====== INFORMATION SUPPLIED ======

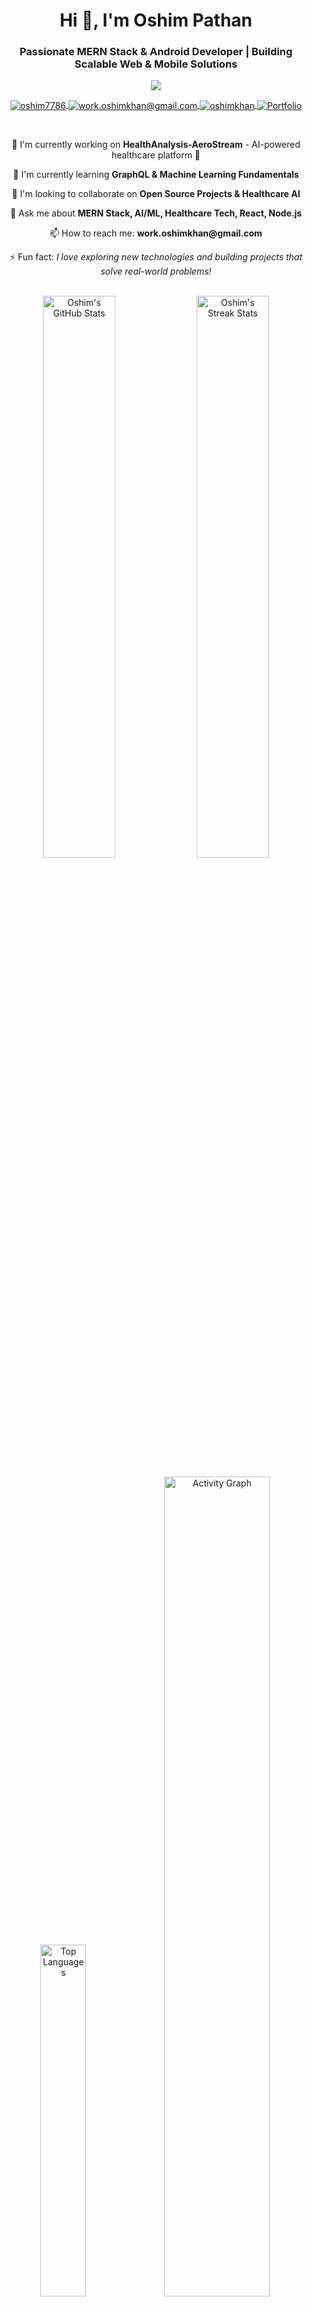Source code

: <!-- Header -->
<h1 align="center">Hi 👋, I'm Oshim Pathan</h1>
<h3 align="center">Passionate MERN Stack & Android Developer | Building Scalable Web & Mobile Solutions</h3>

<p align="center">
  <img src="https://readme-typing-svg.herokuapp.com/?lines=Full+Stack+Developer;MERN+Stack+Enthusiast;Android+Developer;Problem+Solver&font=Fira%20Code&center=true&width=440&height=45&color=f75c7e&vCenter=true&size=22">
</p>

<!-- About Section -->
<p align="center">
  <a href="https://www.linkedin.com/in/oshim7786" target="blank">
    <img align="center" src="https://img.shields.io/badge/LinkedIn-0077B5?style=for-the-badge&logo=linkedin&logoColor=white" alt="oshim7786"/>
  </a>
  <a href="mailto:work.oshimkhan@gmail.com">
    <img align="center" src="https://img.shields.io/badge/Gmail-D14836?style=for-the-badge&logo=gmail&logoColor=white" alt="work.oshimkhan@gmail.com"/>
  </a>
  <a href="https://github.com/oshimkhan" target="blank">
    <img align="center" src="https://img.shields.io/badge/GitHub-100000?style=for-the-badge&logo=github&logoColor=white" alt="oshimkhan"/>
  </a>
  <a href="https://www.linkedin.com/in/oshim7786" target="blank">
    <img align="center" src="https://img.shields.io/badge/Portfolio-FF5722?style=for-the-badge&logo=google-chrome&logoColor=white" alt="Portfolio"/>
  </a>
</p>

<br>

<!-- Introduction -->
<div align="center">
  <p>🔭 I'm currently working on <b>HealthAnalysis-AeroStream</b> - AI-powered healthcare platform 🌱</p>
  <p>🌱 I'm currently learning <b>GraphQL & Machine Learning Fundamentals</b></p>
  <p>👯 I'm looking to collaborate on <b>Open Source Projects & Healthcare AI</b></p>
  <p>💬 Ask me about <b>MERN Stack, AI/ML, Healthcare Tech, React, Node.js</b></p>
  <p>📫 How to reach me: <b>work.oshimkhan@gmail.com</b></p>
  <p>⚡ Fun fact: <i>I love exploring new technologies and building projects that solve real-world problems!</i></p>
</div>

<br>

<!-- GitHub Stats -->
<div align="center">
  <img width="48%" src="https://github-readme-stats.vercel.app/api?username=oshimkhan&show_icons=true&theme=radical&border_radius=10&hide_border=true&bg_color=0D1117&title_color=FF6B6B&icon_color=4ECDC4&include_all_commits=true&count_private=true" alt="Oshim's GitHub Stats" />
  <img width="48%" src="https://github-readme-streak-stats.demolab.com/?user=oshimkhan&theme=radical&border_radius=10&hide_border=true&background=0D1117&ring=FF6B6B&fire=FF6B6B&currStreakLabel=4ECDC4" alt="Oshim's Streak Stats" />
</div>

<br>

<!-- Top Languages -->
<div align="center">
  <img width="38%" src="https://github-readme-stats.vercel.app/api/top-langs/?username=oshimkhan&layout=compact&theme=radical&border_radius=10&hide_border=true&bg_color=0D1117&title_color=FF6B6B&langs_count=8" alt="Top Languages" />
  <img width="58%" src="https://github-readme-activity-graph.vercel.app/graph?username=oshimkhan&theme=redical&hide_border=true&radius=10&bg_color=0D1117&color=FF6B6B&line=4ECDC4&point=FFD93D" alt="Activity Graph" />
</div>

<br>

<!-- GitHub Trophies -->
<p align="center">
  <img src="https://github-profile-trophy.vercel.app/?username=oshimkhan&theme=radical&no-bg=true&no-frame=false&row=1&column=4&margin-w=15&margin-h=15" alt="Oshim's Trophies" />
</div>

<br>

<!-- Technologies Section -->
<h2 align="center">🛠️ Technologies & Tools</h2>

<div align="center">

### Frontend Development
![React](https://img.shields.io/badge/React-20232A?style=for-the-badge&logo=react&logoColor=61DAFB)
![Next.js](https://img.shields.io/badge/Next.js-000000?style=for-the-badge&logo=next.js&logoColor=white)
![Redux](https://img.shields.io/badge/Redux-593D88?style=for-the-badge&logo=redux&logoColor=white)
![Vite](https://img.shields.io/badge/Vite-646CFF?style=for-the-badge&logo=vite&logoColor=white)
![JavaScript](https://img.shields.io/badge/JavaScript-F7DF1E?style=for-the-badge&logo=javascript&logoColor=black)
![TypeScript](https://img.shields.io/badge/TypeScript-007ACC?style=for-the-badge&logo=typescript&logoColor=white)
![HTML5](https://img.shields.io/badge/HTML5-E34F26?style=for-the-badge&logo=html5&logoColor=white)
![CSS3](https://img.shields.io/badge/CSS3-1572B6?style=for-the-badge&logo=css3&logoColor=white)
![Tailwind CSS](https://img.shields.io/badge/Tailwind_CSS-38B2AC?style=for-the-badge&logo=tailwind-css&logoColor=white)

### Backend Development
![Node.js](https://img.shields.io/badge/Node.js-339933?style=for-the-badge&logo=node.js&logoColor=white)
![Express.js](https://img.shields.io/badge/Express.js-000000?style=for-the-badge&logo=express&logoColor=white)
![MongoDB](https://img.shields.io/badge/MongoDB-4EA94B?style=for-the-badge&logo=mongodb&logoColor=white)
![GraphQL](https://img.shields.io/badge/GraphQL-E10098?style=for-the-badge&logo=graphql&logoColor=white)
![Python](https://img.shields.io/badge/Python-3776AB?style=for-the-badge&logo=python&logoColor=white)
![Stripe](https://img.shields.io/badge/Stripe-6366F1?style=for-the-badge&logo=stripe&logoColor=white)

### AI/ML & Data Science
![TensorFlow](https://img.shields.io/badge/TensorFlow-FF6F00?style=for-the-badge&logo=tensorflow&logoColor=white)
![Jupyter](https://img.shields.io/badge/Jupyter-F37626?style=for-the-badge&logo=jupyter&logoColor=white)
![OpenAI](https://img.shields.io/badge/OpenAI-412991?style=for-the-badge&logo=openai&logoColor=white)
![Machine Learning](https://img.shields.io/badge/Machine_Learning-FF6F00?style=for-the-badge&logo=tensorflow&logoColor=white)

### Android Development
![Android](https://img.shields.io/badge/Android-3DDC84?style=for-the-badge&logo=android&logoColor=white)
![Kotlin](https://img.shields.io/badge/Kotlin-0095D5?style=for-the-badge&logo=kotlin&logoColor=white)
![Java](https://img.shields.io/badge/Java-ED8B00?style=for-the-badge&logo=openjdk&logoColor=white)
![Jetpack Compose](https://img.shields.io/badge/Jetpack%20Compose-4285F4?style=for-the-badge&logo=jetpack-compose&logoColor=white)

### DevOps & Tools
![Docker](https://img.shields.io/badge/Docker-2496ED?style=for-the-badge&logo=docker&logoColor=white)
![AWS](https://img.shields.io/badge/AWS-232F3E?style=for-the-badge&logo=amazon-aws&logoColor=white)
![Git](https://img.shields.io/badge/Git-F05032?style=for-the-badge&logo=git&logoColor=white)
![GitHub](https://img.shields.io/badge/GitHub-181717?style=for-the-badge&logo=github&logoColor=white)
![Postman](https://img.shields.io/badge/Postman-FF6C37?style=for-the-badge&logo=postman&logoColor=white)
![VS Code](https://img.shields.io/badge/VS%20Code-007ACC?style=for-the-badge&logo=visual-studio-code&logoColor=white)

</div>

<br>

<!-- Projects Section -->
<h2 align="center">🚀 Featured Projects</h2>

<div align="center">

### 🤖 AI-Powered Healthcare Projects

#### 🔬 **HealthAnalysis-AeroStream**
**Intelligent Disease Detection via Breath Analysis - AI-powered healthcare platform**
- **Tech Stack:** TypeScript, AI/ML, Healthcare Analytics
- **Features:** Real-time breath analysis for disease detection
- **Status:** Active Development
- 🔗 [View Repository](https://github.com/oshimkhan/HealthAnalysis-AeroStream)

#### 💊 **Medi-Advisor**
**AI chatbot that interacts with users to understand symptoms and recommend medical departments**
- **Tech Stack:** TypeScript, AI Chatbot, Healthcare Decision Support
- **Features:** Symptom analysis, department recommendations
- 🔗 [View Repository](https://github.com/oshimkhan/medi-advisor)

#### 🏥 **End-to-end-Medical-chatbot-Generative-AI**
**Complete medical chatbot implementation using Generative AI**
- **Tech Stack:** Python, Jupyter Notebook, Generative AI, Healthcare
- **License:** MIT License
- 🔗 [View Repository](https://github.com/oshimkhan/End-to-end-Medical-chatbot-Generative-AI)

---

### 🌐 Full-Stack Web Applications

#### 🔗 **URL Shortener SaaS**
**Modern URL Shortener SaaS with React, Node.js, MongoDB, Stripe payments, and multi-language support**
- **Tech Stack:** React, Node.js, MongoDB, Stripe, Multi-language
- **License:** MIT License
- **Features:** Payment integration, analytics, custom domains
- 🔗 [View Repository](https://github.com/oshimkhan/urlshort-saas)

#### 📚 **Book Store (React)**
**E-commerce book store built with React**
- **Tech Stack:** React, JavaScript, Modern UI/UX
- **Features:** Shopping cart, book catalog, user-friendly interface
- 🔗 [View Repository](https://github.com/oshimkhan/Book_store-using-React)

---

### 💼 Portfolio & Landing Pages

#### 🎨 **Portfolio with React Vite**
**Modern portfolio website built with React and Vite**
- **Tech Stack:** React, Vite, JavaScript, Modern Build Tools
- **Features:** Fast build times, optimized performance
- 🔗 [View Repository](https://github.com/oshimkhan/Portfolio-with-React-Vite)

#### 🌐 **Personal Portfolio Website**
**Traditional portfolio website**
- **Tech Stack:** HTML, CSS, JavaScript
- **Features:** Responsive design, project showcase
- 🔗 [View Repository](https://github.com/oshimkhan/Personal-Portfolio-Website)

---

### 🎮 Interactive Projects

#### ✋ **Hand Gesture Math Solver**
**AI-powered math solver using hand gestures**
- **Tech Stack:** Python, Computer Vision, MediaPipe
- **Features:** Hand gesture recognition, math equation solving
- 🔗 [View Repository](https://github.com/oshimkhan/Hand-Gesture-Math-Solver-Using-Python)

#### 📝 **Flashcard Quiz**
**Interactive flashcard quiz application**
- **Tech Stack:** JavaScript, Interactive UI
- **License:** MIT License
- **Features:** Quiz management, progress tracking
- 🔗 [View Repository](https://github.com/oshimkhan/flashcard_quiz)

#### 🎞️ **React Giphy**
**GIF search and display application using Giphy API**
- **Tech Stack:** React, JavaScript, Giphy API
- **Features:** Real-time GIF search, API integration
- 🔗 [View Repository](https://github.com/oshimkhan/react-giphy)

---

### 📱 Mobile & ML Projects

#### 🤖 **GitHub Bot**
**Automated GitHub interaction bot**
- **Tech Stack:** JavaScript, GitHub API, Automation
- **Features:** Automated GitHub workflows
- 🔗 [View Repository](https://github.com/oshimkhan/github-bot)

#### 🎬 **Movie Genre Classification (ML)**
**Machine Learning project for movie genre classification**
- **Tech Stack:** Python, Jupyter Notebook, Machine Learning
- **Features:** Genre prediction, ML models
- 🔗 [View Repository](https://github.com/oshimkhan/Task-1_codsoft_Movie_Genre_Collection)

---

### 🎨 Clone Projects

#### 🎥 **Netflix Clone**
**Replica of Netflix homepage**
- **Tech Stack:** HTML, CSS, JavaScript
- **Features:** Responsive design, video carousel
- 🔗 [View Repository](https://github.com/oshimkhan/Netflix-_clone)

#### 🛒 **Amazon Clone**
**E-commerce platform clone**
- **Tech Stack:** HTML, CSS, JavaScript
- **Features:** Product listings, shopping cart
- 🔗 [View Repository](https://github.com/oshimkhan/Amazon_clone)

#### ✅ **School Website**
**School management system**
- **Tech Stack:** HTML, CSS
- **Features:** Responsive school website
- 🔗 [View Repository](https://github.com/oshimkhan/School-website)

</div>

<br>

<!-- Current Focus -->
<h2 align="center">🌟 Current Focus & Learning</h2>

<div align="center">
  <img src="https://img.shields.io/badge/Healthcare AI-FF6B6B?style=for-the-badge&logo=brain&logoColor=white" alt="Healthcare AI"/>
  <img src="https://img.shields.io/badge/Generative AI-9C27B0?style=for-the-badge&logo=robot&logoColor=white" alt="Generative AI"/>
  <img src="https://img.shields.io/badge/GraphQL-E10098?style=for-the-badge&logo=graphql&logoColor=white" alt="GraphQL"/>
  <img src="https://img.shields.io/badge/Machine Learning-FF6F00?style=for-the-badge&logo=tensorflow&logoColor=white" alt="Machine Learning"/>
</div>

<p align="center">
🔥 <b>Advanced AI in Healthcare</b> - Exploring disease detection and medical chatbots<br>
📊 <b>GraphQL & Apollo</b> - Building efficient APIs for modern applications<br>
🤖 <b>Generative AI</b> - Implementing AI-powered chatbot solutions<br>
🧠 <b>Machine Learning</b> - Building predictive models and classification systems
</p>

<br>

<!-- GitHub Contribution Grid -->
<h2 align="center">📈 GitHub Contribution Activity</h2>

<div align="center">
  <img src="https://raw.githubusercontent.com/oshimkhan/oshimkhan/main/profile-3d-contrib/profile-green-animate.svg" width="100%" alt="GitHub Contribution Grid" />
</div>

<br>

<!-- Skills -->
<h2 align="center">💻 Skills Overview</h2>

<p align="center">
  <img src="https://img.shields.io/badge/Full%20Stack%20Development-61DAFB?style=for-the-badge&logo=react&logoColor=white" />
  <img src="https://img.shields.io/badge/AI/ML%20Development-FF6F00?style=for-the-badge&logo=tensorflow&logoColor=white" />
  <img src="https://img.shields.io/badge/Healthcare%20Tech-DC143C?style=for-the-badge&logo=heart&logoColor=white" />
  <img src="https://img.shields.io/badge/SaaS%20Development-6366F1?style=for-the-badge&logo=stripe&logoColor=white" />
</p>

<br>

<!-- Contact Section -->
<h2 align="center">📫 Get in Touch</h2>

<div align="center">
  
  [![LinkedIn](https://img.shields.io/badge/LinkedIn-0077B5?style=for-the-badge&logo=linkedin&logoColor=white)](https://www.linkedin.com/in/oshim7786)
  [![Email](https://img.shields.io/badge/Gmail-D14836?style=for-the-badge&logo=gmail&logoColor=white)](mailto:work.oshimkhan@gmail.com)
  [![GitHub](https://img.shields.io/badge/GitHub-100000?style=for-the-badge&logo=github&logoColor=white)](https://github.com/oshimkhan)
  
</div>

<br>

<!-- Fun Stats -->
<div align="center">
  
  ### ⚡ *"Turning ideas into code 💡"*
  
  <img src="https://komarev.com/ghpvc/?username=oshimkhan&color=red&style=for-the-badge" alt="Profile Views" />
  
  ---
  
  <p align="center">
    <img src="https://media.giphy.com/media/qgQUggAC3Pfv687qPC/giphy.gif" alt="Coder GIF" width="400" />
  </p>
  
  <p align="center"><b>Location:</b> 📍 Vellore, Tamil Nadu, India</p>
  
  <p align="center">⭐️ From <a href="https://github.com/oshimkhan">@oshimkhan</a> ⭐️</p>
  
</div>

======
====== INFORMATION SUPPLIED ======

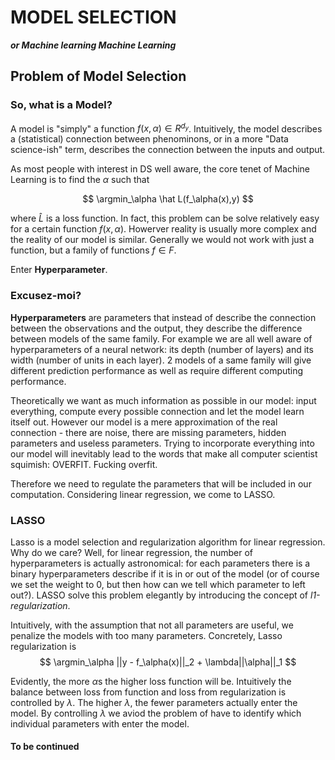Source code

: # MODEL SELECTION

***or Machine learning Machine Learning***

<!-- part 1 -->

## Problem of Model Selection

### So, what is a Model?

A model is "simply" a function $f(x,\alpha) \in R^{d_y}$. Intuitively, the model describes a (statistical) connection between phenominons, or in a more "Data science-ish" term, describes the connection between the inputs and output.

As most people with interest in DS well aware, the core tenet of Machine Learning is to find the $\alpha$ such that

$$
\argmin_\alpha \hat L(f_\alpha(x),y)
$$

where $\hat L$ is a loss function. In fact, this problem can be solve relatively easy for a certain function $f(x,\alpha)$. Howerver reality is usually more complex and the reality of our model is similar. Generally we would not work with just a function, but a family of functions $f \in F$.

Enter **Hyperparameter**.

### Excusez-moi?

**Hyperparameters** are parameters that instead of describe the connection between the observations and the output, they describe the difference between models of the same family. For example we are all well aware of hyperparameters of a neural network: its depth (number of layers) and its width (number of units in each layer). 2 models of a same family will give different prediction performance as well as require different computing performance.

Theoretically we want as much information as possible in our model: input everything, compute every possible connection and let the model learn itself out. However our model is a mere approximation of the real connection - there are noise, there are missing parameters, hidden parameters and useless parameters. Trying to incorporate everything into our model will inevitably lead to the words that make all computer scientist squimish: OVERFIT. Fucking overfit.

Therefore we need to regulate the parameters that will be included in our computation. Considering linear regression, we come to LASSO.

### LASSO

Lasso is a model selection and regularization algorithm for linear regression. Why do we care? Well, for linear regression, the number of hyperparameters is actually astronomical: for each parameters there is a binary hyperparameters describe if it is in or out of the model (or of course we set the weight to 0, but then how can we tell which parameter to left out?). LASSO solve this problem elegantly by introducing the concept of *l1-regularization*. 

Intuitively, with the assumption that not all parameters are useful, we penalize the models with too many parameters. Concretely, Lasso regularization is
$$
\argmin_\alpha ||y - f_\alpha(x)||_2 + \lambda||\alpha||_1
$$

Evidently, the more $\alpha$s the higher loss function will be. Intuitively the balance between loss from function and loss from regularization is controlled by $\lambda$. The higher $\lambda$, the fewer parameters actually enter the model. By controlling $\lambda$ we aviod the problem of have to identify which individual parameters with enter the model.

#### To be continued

======
====== INFORMATION SUPPLIED ======

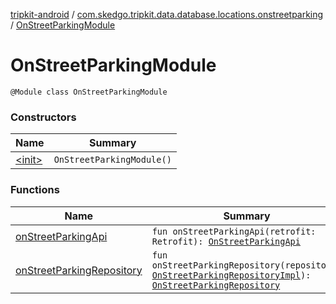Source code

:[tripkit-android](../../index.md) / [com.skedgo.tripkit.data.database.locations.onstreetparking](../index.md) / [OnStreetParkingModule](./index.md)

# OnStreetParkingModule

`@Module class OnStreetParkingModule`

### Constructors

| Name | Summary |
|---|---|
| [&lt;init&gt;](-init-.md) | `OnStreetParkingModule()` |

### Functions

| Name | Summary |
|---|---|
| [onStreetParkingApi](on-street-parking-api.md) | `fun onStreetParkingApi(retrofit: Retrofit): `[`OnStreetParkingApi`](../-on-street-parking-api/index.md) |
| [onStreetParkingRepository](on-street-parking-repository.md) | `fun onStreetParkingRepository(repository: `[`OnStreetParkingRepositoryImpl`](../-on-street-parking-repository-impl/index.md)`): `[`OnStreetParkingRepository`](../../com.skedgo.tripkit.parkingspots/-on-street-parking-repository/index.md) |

======

[PROMPT] Extract every line above containing the word "Mobile".

[YOUR SOLUTION]
<h3 align="center">Passionate MERN Stack & Android Developer | Building Scalable Web & Mobile Solutions</h3>
### 📱 Mobile & ML Projects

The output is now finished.